CPT = Common Procedural Terminology (describes WHAT you did).
Evaluation: 92506 (speech, language, cognitive, or voice evaluation).
Treatment: 92507 (speech, language, cognitive, or voice therapy).
Example workflow:
Patient self-refers → perform 92506.
Identify probable voice disorder, but with unknown etiology → refer to ENT.
After clearance, begin 92507 sessions.
CMS (Centers for Medicare & Medicaid Services) rules drive federal reimbursement; Congress allocates CMS budget.
Medicare = payroll-funded entitlement.
Medicaid = needs-based entitlement jointly funded by state + federal dollars.
Imaging options:
Mirror examination (oldest, cheapest).
Rigid or flexible endoscopy with “straight” light.
Video Stroboscopy (VSO): synchronized flashing gives apparent slow-motion view of fold vibration.
Historical note: Developed jointly by SLP + ENT to connect movement patterns with acoustic output.
Scope of practice distinctions:
SLP may perform imaging for FUNCTION only (movement patterns).
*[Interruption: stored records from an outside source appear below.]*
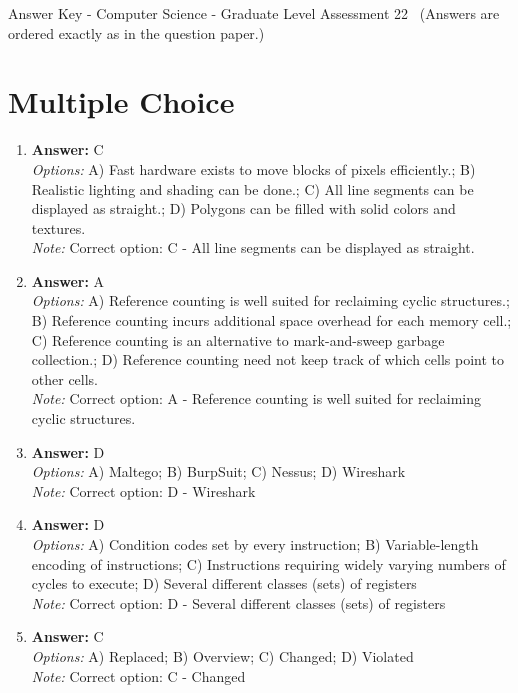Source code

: \documentclass[12pt]{article}
\begin{document}
\begin{center}
Answer Key - Computer Science - Graduate Level Assessment 22 \
\small (Answers are ordered exactly as in the question paper.)
\end{center}

\section*{Multiple Choice}
\begin{enumerate}[label=\arabic*.]
\item \textbf{Answer:} C
\\ \textit{Options:} A) Fast hardware exists to move blocks of pixels efficiently.; B) Realistic lighting and shading can be done.; C) All line segments can be displayed as straight.; D) Polygons can be filled with solid colors and textures.
\\ \textit{Note:} Correct option: C - All line segments can be displayed as straight.
\item \textbf{Answer:} A
\\ \textit{Options:} A) Reference counting is well suited for reclaiming cyclic structures.; B) Reference counting incurs additional space overhead for each memory cell.; C) Reference counting is an alternative to mark-and-sweep garbage collection.; D) Reference counting need not keep track of which cells point to other cells.
\\ \textit{Note:} Correct option: A - Reference counting is well suited for reclaiming cyclic structures.
\item \textbf{Answer:} D
\\ \textit{Options:} A) Maltego; B) BurpSuit; C) Nessus; D) Wireshark
\\ \textit{Note:} Correct option: D - Wireshark
\item \textbf{Answer:} D
\\ \textit{Options:} A) Condition codes set by every instruction; B) Variable-length encoding of instructions; C) Instructions requiring widely varying numbers of cycles to execute; D) Several different classes (sets) of registers
\\ \textit{Note:} Correct option: D - Several different classes (sets) of registers
\item \textbf{Answer:} C
\\ \textit{Options:} A) Replaced; B) Overview; C) Changed; D) Violated
\\ \textit{Note:} Correct option: C - Changed
\end{enumerate}
\end{document}
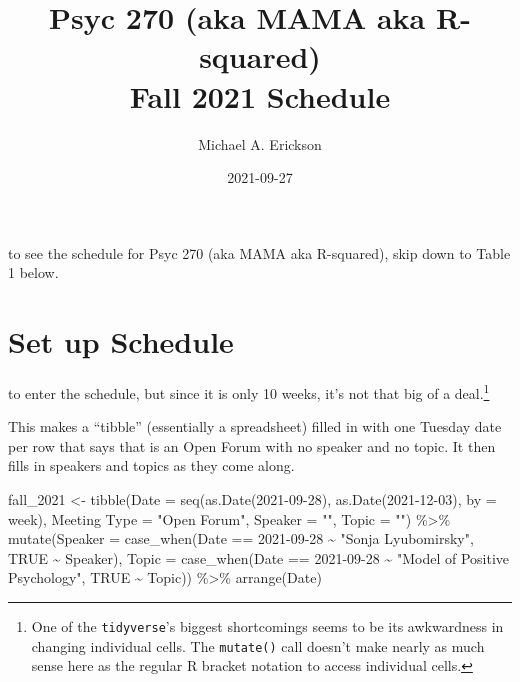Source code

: \documentclass[]{tufte-handout}
\title{Psyc 270 (aka MAMA aka R-squared)\\
Fall 2021 Schedule}
\author{Michael A. Erickson}
\date{2021-09-27}
\newenvironment{Shaded}{}{}
\newcommand{\AttributeTok}[1]{\textcolor[rgb]{0.49,0.56,0.16}{#1}}
\newcommand{\ConstantTok}[1]{\textcolor[rgb]{0.53,0.00,0.00}{#1}}
\newcommand{\FunctionTok}[1]{\textcolor[rgb]{0.02,0.16,0.49}{#1}}
\newcommand{\NormalTok}[1]{#1}
\newcommand{\OtherTok}[1]{\textcolor[rgb]{0.00,0.44,0.13}{#1}}
\newcommand{\SpecialCharTok}[1]{\textcolor[rgb]{0.25,0.44,0.63}{#1}}
\newcommand{\StringTok}[1]{\textcolor[rgb]{0.25,0.44,0.63}{#1}}
\begin{document}
\maketitle




 to see the schedule for Psyc 270 (aka MAMA
aka R-squared), skip down to Table 1 below.

\hypertarget{set-up-schedule}{%
\section{Set up Schedule}\label{set-up-schedule}}

 to enter the schedule, but since it
is only 10 weeks, it's not that big of a deal.\footnote{One of the
  \texttt{tidyverse}'s biggest shortcomings seems to be its awkwardness
  in changing individual cells. The \texttt{mutate()} call doesn't make
  nearly as much sense here as the regular R bracket notation to access
  individual cells.}

This makes a ``tibble'' (essentially a spreadsheet) filled in with one
Tuesday date per row that says that is an Open Forum with no speaker and
no topic. It then fills in speakers and topics as they come along.

\begin{Shaded}
\begin{Highlighting}[]
\NormalTok{fall\_2021 }\OtherTok{\textless{}{-}} 
  \FunctionTok{tibble}\NormalTok{(}\AttributeTok{Date =} \FunctionTok{seq}\NormalTok{(}\FunctionTok{as.Date}\NormalTok{(}\StringTok{\textquotesingle{}2021{-}09{-}28\textquotesingle{}}\NormalTok{),}
                    \FunctionTok{as.Date}\NormalTok{(}\StringTok{\textquotesingle{}2021{-}12{-}03\textquotesingle{}}\NormalTok{),}
                    \AttributeTok{by =} \StringTok{\textquotesingle{}week\textquotesingle{}}\NormalTok{),}
         \StringTok{\textasciigrave{}}\AttributeTok{Meeting Type}\StringTok{\textasciigrave{}} \OtherTok{=} \StringTok{"Open Forum"}\NormalTok{, }
         \AttributeTok{Speaker =} \StringTok{""}\NormalTok{, }\AttributeTok{Topic =} \StringTok{""}\NormalTok{) }\SpecialCharTok{\%\textgreater{}\%}
  \FunctionTok{mutate}\NormalTok{(}\AttributeTok{Speaker =} \FunctionTok{case\_when}\NormalTok{(Date }\SpecialCharTok{==} \StringTok{\textquotesingle{}2021{-}09{-}28\textquotesingle{}} \SpecialCharTok{\textasciitilde{}} \StringTok{"Sonja Lyubomirsky"}\NormalTok{,}
                              \ConstantTok{TRUE} \SpecialCharTok{\textasciitilde{}}\NormalTok{ Speaker),}
         \AttributeTok{Topic =} \FunctionTok{case\_when}\NormalTok{(Date }\SpecialCharTok{==} \StringTok{\textquotesingle{}2021{-}09{-}28\textquotesingle{}} \SpecialCharTok{\textasciitilde{}} \StringTok{"Model of Positive Psychology"}\NormalTok{,}
                              \ConstantTok{TRUE} \SpecialCharTok{\textasciitilde{}}\NormalTok{ Topic)) }\SpecialCharTok{\%\textgreater{}\%}
  \FunctionTok{arrange}\NormalTok{(Date)}
\end{Highlighting}
\end{Shaded}
\end{document}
ENT must review STRUCTURE (tumors, leukoplakia, cysts, etc.).
Workflow in some clinics:
SLP captures VSO, uploads to cloud; ENT reviews asynchronously, bills an interpretation code.
SLP may discuss suspected findings but cannot issue structural diagnosis.
Ethical language to patient: “I observed some strain; I will review with the doctor and get back to you.”
Build relationships with ENT offices; frontline communication usually through the nurse/MA.
ENT earns primary revenue from surgery; therefore may welcome SLP assistance with functional imaging.
SLP may guide ENT’s attention ("do you see anterior glottal gap?") but final medical diagnosis remains physician’s domain.
Time blocks vary by setting:
Some outpatient clinics book 1-hour eval slots.
Instructor’s preference: 1.5-hour slot → allows evaluation (92506) plus immediate treatment initiation (92507) and home program.
In hospital ENT clinics, visits may be segmented: imaging first, formal eval later.
Avoid conspicuous gestural tics that distract patients (e.g., repetitive finger tapping).
Monitor your own affect; overly exuberant style can “freak out” flat-affect clients.
Keep both digital and analog clocks visible (patient cognition gauge + clinician time management).
When using smart devices for acoustic recording, understand their limitations; always compare to live perceptual judgment.
Remember: You are a communication specialist—model optimal communication in every interaction.